▶ The problem
Using the records below, repeat exactly the lines from the one holding "## Was sind die" through the one holding "und binary translation", both ends included, and no others.

▶ Stored data
=====

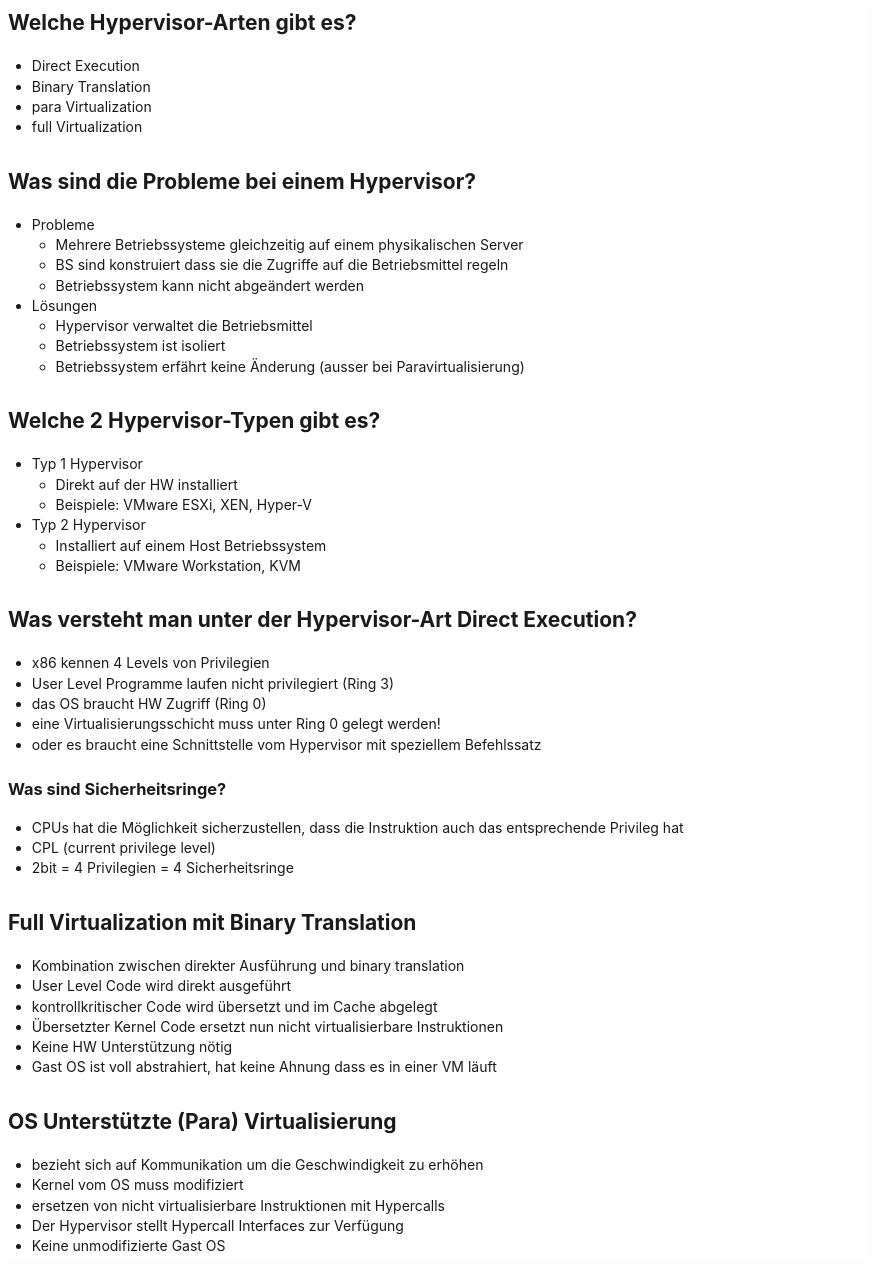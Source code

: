 ## Welche Hypervisor-Arten gibt es?
* Direct Execution
* Binary Translation
* para Virtualization
* full Virtualization

## Was sind die Probleme bei einem Hypervisor?
* Probleme
    * Mehrere Betriebssysteme gleichzeitig auf einem physikalischen Server
    * BS sind konstruiert dass sie die Zugriffe auf die Betriebsmittel regeln
    * Betriebssystem kann nicht abgeändert werden
* Lösungen
    * Hypervisor verwaltet die Betriebsmittel
    * Betriebssystem ist isoliert
    * Betriebssystem erfährt keine Änderung (ausser bei Paravirtualisierung)

## Welche 2 Hypervisor-Typen gibt es?
* Typ 1 Hypervisor
    * Direkt auf der HW installiert
    * Beispiele: VMware ESXi, XEN, Hyper-V
* Typ 2 Hypervisor
    * Installiert auf einem Host Betriebssystem
    * Beispiele: VMware Workstation, KVM

## Was versteht man unter der Hypervisor-Art Direct Execution?
* x86 kennen 4 Levels von Privilegien
* User Level Programme laufen nicht privilegiert (Ring 3)
* das OS braucht HW Zugriff (Ring 0)
* eine Virtualisierungsschicht muss unter Ring 0 gelegt werden!
* oder es braucht eine Schnittstelle vom Hypervisor mit speziellem Befehlssatz
 
### Was sind Sicherheitsringe?
* CPUs hat die Möglichkeit sicherzustellen, dass die Instruktion auch das entsprechende Privileg hat
* CPL (current privilege level)
* 2bit = 4 Privilegien = 4 Sicherheitsringe

## Full Virtualization mit Binary Translation
* Kombination zwischen direkter Ausführung und binary translation
* User Level Code wird direkt ausgeführt
* kontrollkritischer Code wird übersetzt und im Cache abgelegt
* Übersetzter Kernel Code ersetzt nun nicht virtualisierbare Instruktionen
* Keine HW Unterstützung nötig
* Gast OS ist voll abstrahiert, hat keine Ahnung dass es in einer VM läuft

## OS Unterstützte (Para) Virtualisierung
* bezieht sich auf Kommunikation um die Geschwindigkeit zu erhöhen
* Kernel vom OS muss modifiziert
* ersetzen von nicht virtualisierbare Instruktionen mit Hypercalls
* Der Hypervisor stellt Hypercall Interfaces zur Verfügung
* Keine unmodifizierte Gast OS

=====

▶ Exercise solution
## Was sind die Probleme bei einem Hypervisor?
* Probleme
    * Mehrere Betriebssysteme gleichzeitig auf einem physikalischen Server
    * BS sind konstruiert dass sie die Zugriffe auf die Betriebsmittel regeln
    * Betriebssystem kann nicht abgeändert werden
* Lösungen
    * Hypervisor verwaltet die Betriebsmittel
    * Betriebssystem ist isoliert
    * Betriebssystem erfährt keine Änderung (ausser bei Paravirtualisierung)

## Welche 2 Hypervisor-Typen gibt es?
* Typ 1 Hypervisor
    * Direkt auf der HW installiert
    * Beispiele: VMware ESXi, XEN, Hyper-V
* Typ 2 Hypervisor
    * Installiert auf einem Host Betriebssystem
    * Beispiele: VMware Workstation, KVM

## Was versteht man unter der Hypervisor-Art Direct Execution?
* x86 kennen 4 Levels von Privilegien
* User Level Programme laufen nicht privilegiert (Ring 3)
* das OS braucht HW Zugriff (Ring 0)
* eine Virtualisierungsschicht muss unter Ring 0 gelegt werden!
* oder es braucht eine Schnittstelle vom Hypervisor mit speziellem Befehlssatz
 
### Was sind Sicherheitsringe?
* CPUs hat die Möglichkeit sicherzustellen, dass die Instruktion auch das entsprechende Privileg hat
* CPL (current privilege level)
* 2bit = 4 Privilegien = 4 Sicherheitsringe

## Full Virtualization mit Binary Translation
* Kombination zwischen direkter Ausführung und binary translation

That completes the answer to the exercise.